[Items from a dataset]
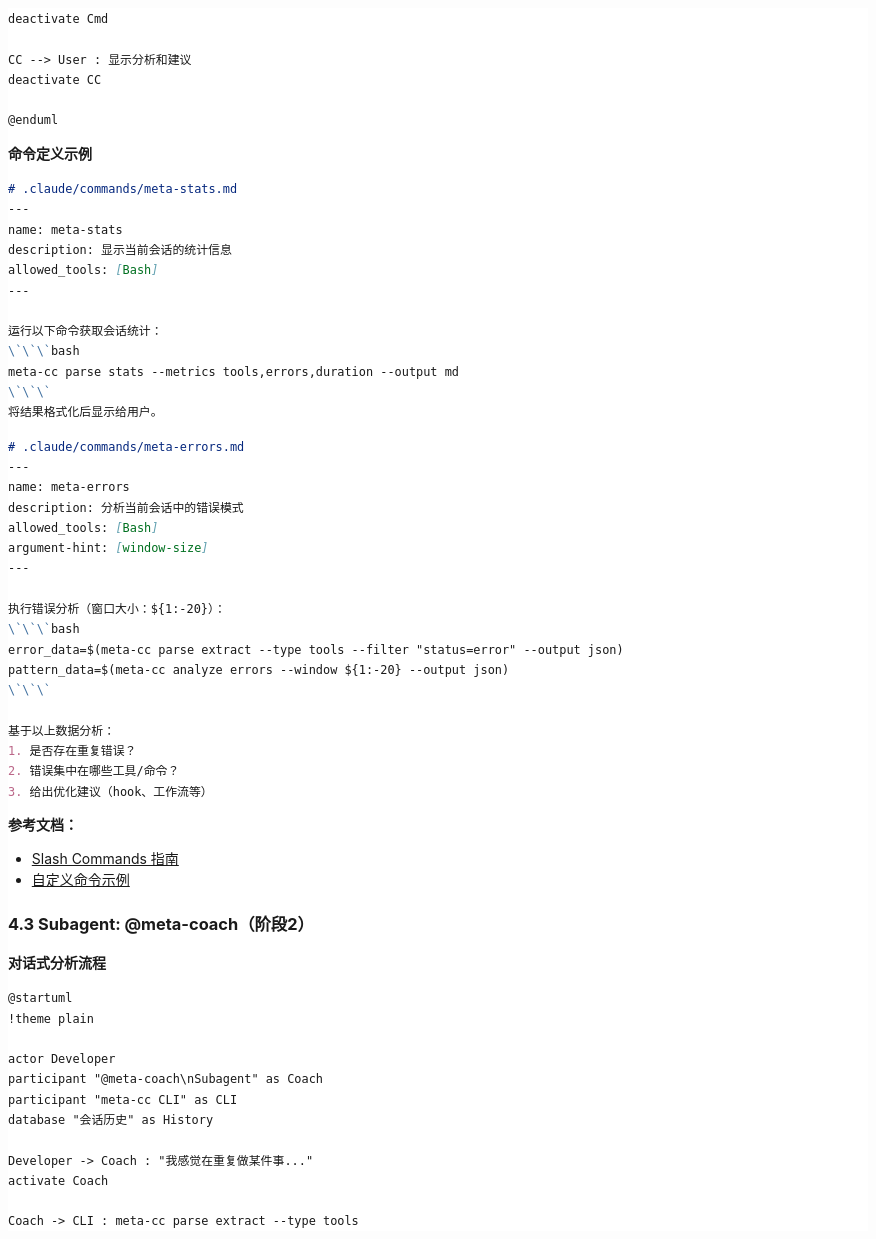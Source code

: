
 ```plantuml
deactivate Cmd

CC --> User : 显示分析和建议
deactivate CC

@enduml
```

**命令定义示例**

```markdown
# .claude/commands/meta-stats.md
---
name: meta-stats
description: 显示当前会话的统计信息
allowed_tools: [Bash]
---

运行以下命令获取会话统计：
\`\`\`bash
meta-cc parse stats --metrics tools,errors,duration --output md
\`\`\`
将结果格式化后显示给用户。
```

```markdown
# .claude/commands/meta-errors.md
---
name: meta-errors
description: 分析当前会话中的错误模式
allowed_tools: [Bash]
argument-hint: [window-size]
---

执行错误分析（窗口大小：${1:-20}）：
\`\`\`bash
error_data=$(meta-cc parse extract --type tools --filter "status=error" --output json)
pattern_data=$(meta-cc analyze errors --window ${1:-20} --output json)
\`\`\`

基于以上数据分析：
1. 是否存在重复错误？
2. 错误集中在哪些工具/命令？
3. 给出优化建议（hook、工作流等）
```

**参考文档：**
- [Slash Commands 指南](https://docs.claude.com/en/docs/claude-code/slash-commands)
- [自定义命令示例](https://docs.claude.com/en/docs/claude-code/slash-commands#custom-commands)

### 4.3 Subagent: @meta-coach（阶段2）

**对话式分析流程**
```plantuml
@startuml
!theme plain

actor Developer
participant "@meta-coach\nSubagent" as Coach
participant "meta-cc CLI" as CLI
database "会话历史" as History

Developer -> Coach : "我感觉在重复做某件事..."
activate Coach

Coach -> CLI : meta-cc parse extract --type tools
```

What the exercise asks: Pick out each line above that includes "window" and show it.

Response for this exercise:
argument-hint: [window-size]
pattern_data=$(meta-cc analyze errors --window ${1:-20} --output json)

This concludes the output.